Thoroughly test each method of this class for various types of graphs.
Basic test provided: MyGraphTest1.java
5
PART 2) (10 marks) Implement the methods find and union of class Partition.
Thoroughly test each method of this class for various examples.
Basic test provided: PartitionTest2.java
PART 3) (15 marks) Implement the method kruskalClusters following the given skeleton and
the explanations and pseudocode in section 2.
Thoroughly test each method of this class with different graphs.
Use tests for the k-clustering application. Some tester programs will be provided using data
from the following dataset repository:
https://people.sc.fsu.edu/~jburkardt/datasets/hartigan/hartigan.html)
Basic test provided: MyGraphTest123.java, Clusters2DTest123.java
The remaining 25 marks will be distributed for results of more complete testing within the 3
parts above, or for any rebalancing of marks we may decide afterwards.
4 What to hand in and submission instructions
1) Create one directory with name being the letter “s” followed by your student number.
If your student number is 564789, your directory will be called s564789
2) Inside the directory include the following:
the source code of your program, i.e. all the *.java files for your program.
(these includes all files that we provided and where 3 of them contain your changes)

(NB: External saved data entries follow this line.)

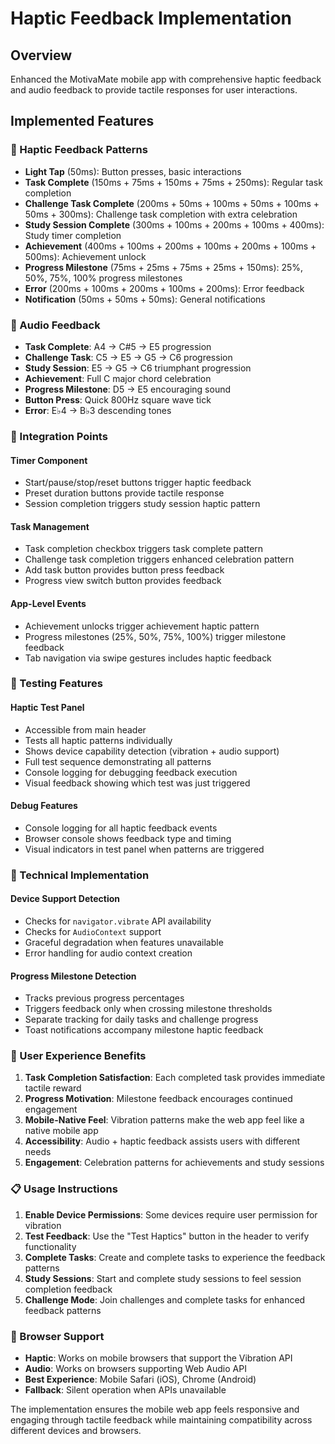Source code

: # Haptic Feedback Implementation

## Overview
Enhanced the MotivaMate mobile app with comprehensive haptic feedback and audio feedback to provide tactile responses for user interactions.

## Implemented Features

### 🔘 Haptic Feedback Patterns
- **Light Tap** (50ms): Button presses, basic interactions
- **Task Complete** (150ms + 75ms + 150ms + 75ms + 250ms): Regular task completion
- **Challenge Task Complete** (200ms + 50ms + 100ms + 50ms + 100ms + 50ms + 300ms): Challenge task completion with extra celebration
- **Study Session Complete** (300ms + 100ms + 200ms + 100ms + 400ms): Study timer completion
- **Achievement** (400ms + 100ms + 200ms + 100ms + 200ms + 100ms + 500ms): Achievement unlock
- **Progress Milestone** (75ms + 25ms + 75ms + 25ms + 150ms): 25%, 50%, 75%, 100% progress milestones
- **Error** (200ms + 100ms + 200ms + 100ms + 200ms): Error feedback
- **Notification** (50ms + 50ms + 50ms): General notifications

### 🎵 Audio Feedback
- **Task Complete**: A4 → C#5 → E5 progression
- **Challenge Task**: C5 → E5 → G5 → C6 progression  
- **Study Session**: E5 → G5 → C6 triumphant progression
- **Achievement**: Full C major chord celebration
- **Progress Milestone**: D5 → E5 encouraging sound
- **Button Press**: Quick 800Hz square wave tick
- **Error**: E♭4 → B♭3 descending tones

### 📱 Integration Points

#### Timer Component
- Start/pause/stop/reset buttons trigger haptic feedback
- Preset duration buttons provide tactile response
- Session completion triggers study session haptic pattern

#### Task Management
- Task completion checkbox triggers task complete pattern
- Challenge task completion triggers enhanced celebration pattern
- Add task button provides button press feedback
- Progress view switch button provides feedback

#### App-Level Events
- Achievement unlocks trigger achievement haptic pattern
- Progress milestones (25%, 50%, 75%, 100%) trigger milestone feedback
- Tab navigation via swipe gestures includes haptic feedback

### 🧪 Testing Features

#### Haptic Test Panel
- Accessible from main header
- Tests all haptic patterns individually
- Shows device capability detection (vibration + audio support)
- Full test sequence demonstrating all patterns
- Console logging for debugging feedback execution
- Visual feedback showing which test was just triggered

#### Debug Features
- Console logging for all haptic feedback events
- Browser console shows feedback type and timing
- Visual indicators in test panel when patterns are triggered

### 📐 Technical Implementation

#### Device Support Detection
- Checks for `navigator.vibrate` API availability
- Checks for `AudioContext` support
- Graceful degradation when features unavailable
- Error handling for audio context creation

#### Progress Milestone Detection
- Tracks previous progress percentages
- Triggers feedback only when crossing milestone thresholds
- Separate tracking for daily tasks and challenge progress
- Toast notifications accompany milestone haptic feedback

### 🎯 User Experience Benefits

1. **Task Completion Satisfaction**: Each completed task provides immediate tactile reward
2. **Progress Motivation**: Milestone feedback encourages continued engagement
3. **Mobile-Native Feel**: Vibration patterns make the web app feel like a native mobile app
4. **Accessibility**: Audio + haptic feedback assists users with different needs
5. **Engagement**: Celebration patterns for achievements and study sessions

### 📋 Usage Instructions

1. **Enable Device Permissions**: Some devices require user permission for vibration
2. **Test Feedback**: Use the "Test Haptics" button in the header to verify functionality
3. **Complete Tasks**: Create and complete tasks to experience the feedback patterns
4. **Study Sessions**: Start and complete study sessions to feel session completion feedback
5. **Challenge Mode**: Join challenges and complete tasks for enhanced feedback patterns

### 🔧 Browser Support
- **Haptic**: Works on mobile browsers that support the Vibration API
- **Audio**: Works on browsers supporting Web Audio API
- **Best Experience**: Mobile Safari (iOS), Chrome (Android)
- **Fallback**: Silent operation when APIs unavailable

The implementation ensures the mobile web app feels responsive and engaging through tactile feedback while maintaining compatibility across different devices and browsers.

files called outputP1.txt outputP2.txt outputP3.txt showing the output obtained with
standard testing provided in blackboard learn (the recommended tests will be published
later).
A file called README.txt containing:
o Any information relevant for the TA to mark your program. For example, if not
all parts of the code are working you may inform the TA here which parts are
working, explain known bugs, etc.
3) zip the directory containing all the files above and submit (in the example of the student
number above the file submitted will be called s564789.zip) When the TA unzips the file, it
should see the directory s564789 containing all files described above.